First, in my early years as a personal trainer at a box gym, I learned how to teach clients certain “corrective exercises” to “improve” their posture and body asymmetries, hoping that this would help them move better or be in less pain. I also learned how to use certain modalities of exercise, such as the BOSU (a new toy in 2002), cable machines, foam rollers, and other equipment that promised clients and trainers that they will get stronger, be more balanced, or burn more calories. Even as recent as 2011, I was still very convinced that the Functional Movement Screen (FMS) and posture assessments were the Holy Grail to improve clients’ daily function, sports performance, and pain relief.
Let’s fast forward to early 2013 when I first enrolled in massage school. The 700-plus hour course for a standard massage therapy education and training in California also followed a similar pattern and philosophy that I had experienced in my fitness career. We were taught different modalities of massage: Swedish, “deep tissue sculpting,” NMT, etc. In Asian Healing Arts, I learned to follow a recipe for tui na massage that is supposed to alleviate symptoms in certain internal organ problems. In NMT, I learned to palpate certain areas on the body to find “trigger points” that is supposed to cause pain. The experience overall is the emphasis of the modality to “treat” certain problems by addressing the problem from outside to within.

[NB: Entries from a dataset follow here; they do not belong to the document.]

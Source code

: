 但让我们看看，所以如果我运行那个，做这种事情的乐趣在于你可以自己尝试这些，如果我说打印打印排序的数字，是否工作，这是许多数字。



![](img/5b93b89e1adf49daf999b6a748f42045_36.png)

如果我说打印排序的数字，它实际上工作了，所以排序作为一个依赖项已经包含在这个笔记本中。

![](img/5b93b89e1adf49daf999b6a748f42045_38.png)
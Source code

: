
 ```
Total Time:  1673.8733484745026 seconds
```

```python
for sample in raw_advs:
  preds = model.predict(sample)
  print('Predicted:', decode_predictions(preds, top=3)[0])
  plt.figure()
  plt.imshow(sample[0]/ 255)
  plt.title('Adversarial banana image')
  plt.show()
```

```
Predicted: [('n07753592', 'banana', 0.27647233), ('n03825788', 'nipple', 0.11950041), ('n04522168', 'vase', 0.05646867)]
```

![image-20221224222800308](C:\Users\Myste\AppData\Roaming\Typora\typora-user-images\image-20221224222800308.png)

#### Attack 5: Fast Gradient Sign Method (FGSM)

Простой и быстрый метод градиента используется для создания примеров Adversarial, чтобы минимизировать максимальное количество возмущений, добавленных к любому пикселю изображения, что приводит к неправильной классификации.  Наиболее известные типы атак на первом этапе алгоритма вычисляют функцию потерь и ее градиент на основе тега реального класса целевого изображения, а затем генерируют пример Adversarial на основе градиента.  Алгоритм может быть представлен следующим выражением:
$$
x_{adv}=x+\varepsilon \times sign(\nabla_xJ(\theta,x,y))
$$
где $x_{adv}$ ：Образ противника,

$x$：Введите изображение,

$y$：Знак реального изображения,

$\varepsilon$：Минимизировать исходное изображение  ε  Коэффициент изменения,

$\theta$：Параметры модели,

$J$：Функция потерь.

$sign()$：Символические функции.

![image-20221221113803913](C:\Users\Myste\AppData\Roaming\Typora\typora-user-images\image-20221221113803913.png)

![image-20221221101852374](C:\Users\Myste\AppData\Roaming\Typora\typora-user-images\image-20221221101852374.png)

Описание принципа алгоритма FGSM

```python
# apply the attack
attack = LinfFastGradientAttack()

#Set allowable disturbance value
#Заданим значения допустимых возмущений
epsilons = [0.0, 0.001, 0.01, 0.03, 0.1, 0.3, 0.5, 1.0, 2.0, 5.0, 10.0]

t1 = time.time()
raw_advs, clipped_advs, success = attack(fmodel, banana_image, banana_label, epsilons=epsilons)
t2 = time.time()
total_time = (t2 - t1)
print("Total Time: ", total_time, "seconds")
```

In short, if so-and-so has this problem, use XYZ or DEF method to treat it. If the problem is resolved, the therapist or trainer gets most of the credit. If it is not resolved, then, well, I see two possible outcomes: The therapist or trainer gets most of the blame, or the case is ignored and only the cases that “worked” are confirmed and lauded.
Eventually, it took me some time to realize that most clients don’t really care what method I used or what toys I have. They didn’t care much whether I used certain type of deep tissue work, kettlebells, or rice bags. What mattered more to them is that they want their problem resolved and have somebody listen and understand their problem. Today, I find the latter a much more effective way to help them: Work with them, not just work on them.
This “novel” idea stemmed from a Facebook group discussion about two years ago when a gentleman named Will Stewart, who is a fellow massage therapist and fitness professional, brought up the terms “operator” and “interactor.” Originally published in the May 2011 issue of The Journal of Manual & Manipulatve Therapy by physical therapists Diane Jacobs and Jason Silvernail, the operator model of client care or patient treatment involves the health professional doing most of the work while the client or patient plays mostly a passive role. The operator also focuses more on the structural aspects of the body (e.g., muscles, fasciae).
For example, a massage therapist performs deep tissue compressions upon a client’s lumbar region with chronic low back pain. The client may or may not feel better after the work, and the outcome is based on the quality of the work.
In the interactor model, other factors are taken into context beyond the technique, such as the relationship and interaction between the practitioner and the client, the environment they are in, the client’s mindset, and each person’s cultural background. These factors interact with each other and play a role in the client’s outcome and the practitioner’s work.
For example, an interactive massage therapist might use a lighter and slower work to ease muscle tension instead of just grabbing the meat and mush it. He or she would also consider not only the clients’ biological factors (e.g. anatomy, physiology) but also their psychological, social life, and environment that may affect their problem. Thus, the biopsycholosocial model is what the interactor model is based on.
“An ‘interactor’ stance would be to remind oneself that that patient’s/client’s nervous system is responding to mechanical forces, and softening is occurring as a desirable result,” Diane Jacobs said in a Facebook chat. “No heuristics. No shortcuts in the breadcrumb trail between what the therapist is doing, and the outcome achieved. If the nervous system of the patient isn’t ready to reshape its sensory input or motor output representations, that muscle isn’t going to soften the way the therapist would like.”
Enabling clients to develop their own sense of control of their problems is the greatest gift I can offer to them. While there is still much to learn to apply this relatively new paradigm with my practice, I think this is something most medical, fitness, and allied health professionals should adopt in their practice. Wouldn’t you want to be in control of your own health rather than relying on someone or a product constantly?